Data under study Block Start
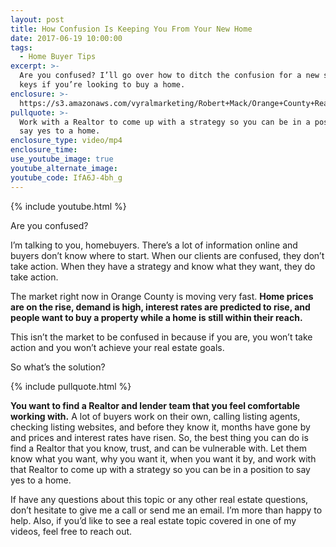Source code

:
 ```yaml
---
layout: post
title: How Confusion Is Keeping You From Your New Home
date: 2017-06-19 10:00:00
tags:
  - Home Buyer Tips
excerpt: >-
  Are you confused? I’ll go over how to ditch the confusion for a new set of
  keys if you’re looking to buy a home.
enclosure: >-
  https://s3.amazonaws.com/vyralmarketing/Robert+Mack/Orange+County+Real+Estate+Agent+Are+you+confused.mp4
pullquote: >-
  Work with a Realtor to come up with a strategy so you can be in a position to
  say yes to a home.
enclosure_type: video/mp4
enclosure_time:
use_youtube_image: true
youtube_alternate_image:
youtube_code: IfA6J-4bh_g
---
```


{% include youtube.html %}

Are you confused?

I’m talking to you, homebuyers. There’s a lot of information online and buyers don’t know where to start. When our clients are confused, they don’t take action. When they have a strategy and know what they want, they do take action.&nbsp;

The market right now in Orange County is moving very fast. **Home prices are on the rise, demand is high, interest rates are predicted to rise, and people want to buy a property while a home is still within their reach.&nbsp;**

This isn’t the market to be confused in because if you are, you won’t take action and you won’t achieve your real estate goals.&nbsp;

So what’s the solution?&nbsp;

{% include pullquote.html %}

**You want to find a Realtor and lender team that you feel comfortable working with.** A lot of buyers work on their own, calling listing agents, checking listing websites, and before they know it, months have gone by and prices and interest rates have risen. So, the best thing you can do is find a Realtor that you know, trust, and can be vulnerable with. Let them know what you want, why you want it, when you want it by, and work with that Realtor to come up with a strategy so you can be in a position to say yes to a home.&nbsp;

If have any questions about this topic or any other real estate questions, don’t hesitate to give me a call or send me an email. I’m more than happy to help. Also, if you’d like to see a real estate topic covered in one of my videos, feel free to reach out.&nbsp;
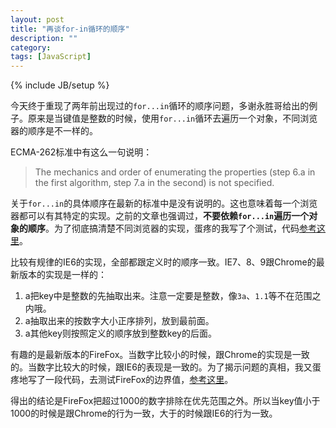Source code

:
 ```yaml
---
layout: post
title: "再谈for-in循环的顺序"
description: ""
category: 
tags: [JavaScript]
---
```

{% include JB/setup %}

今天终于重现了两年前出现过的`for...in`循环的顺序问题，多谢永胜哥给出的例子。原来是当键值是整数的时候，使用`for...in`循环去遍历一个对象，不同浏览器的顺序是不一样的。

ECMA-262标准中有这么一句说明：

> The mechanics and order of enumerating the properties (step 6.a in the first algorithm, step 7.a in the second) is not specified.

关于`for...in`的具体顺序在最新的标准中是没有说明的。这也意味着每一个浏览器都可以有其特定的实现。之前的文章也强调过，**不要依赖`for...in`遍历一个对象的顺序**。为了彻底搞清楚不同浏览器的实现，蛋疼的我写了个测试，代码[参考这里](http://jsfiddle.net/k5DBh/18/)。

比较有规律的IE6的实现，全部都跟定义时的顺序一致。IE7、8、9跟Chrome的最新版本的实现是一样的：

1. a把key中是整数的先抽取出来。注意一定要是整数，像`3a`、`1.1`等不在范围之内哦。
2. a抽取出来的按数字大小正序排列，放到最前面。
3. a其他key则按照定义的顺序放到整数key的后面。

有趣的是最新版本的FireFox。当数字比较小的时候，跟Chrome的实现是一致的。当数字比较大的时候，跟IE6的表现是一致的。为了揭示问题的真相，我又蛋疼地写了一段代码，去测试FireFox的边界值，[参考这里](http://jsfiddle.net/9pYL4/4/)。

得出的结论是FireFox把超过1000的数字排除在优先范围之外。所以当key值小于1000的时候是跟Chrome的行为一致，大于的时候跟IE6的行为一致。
Data under study Block End
--- Work to complete ---
Should a picture appear among the entries, skip it and copy the rest exactly.

--- Written answer ---
Source code

:
 ```yaml
---
layout: post
title: How Confusion Is Keeping You From Your New Home
date: 2017-06-19 10:00:00
tags:
  - Home Buyer Tips
excerpt: >-
  Are you confused? I’ll go over how to ditch the confusion for a new set of
  keys if you’re looking to buy a home.
enclosure: >-
  https://s3.amazonaws.com/vyralmarketing/Robert+Mack/Orange+County+Real+Estate+Agent+Are+you+confused.mp4
pullquote: >-
  Work with a Realtor to come up with a strategy so you can be in a position to
  say yes to a home.
enclosure_type: video/mp4
enclosure_time:
use_youtube_image: true
youtube_alternate_image:
youtube_code: IfA6J-4bh_g
---
```


{% include youtube.html %}

Are you confused?

I’m talking to you, homebuyers. There’s a lot of information online and buyers don’t know where to start. When our clients are confused, they don’t take action. When they have a strategy and know what they want, they do take action.&nbsp;

The market right now in Orange County is moving very fast. **Home prices are on the rise, demand is high, interest rates are predicted to rise, and people want to buy a property while a home is still within their reach.&nbsp;**

This isn’t the market to be confused in because if you are, you won’t take action and you won’t achieve your real estate goals.&nbsp;

So what’s the solution?&nbsp;

{% include pullquote.html %}

**You want to find a Realtor and lender team that you feel comfortable working with.** A lot of buyers work on their own, calling listing agents, checking listing websites, and before they know it, months have gone by and prices and interest rates have risen. So, the best thing you can do is find a Realtor that you know, trust, and can be vulnerable with. Let them know what you want, why you want it, when you want it by, and work with that Realtor to come up with a strategy so you can be in a position to say yes to a home.&nbsp;

If have any questions about this topic or any other real estate questions, don’t hesitate to give me a call or send me an email. I’m more than happy to help. Also, if you’d like to see a real estate topic covered in one of my videos, feel free to reach out.&nbsp;
Source code

:
 ```yaml
---
layout: post
title: "再谈for-in循环的顺序"
description: ""
category: 
tags: [JavaScript]
---
```

{% include JB/setup %}

今天终于重现了两年前出现过的`for...in`循环的顺序问题，多谢永胜哥给出的例子。原来是当键值是整数的时候，使用`for...in`循环去遍历一个对象，不同浏览器的顺序是不一样的。

ECMA-262标准中有这么一句说明：

> The mechanics and order of enumerating the properties (step 6.a in the first algorithm, step 7.a in the second) is not specified.

关于`for...in`的具体顺序在最新的标准中是没有说明的。这也意味着每一个浏览器都可以有其特定的实现。之前的文章也强调过，**不要依赖`for...in`遍历一个对象的顺序**。为了彻底搞清楚不同浏览器的实现，蛋疼的我写了个测试，代码[参考这里](http://jsfiddle.net/k5DBh/18/)。

比较有规律的IE6的实现，全部都跟定义时的顺序一致。IE7、8、9跟Chrome的最新版本的实现是一样的：

1. a把key中是整数的先抽取出来。注意一定要是整数，像`3a`、`1.1`等不在范围之内哦。
2. a抽取出来的按数字大小正序排列，放到最前面。
3. a其他key则按照定义的顺序放到整数key的后面。

有趣的是最新版本的FireFox。当数字比较小的时候，跟Chrome的实现是一致的。当数字比较大的时候，跟IE6的表现是一致的。为了揭示问题的真相，我又蛋疼地写了一段代码，去测试FireFox的边界值，[参考这里](http://jsfiddle.net/9pYL4/4/)。

得出的结论是FireFox把超过1000的数字排除在优先范围之外。所以当key值小于1000的时候是跟Chrome的行为一致，大于的时候跟IE6的行为一致。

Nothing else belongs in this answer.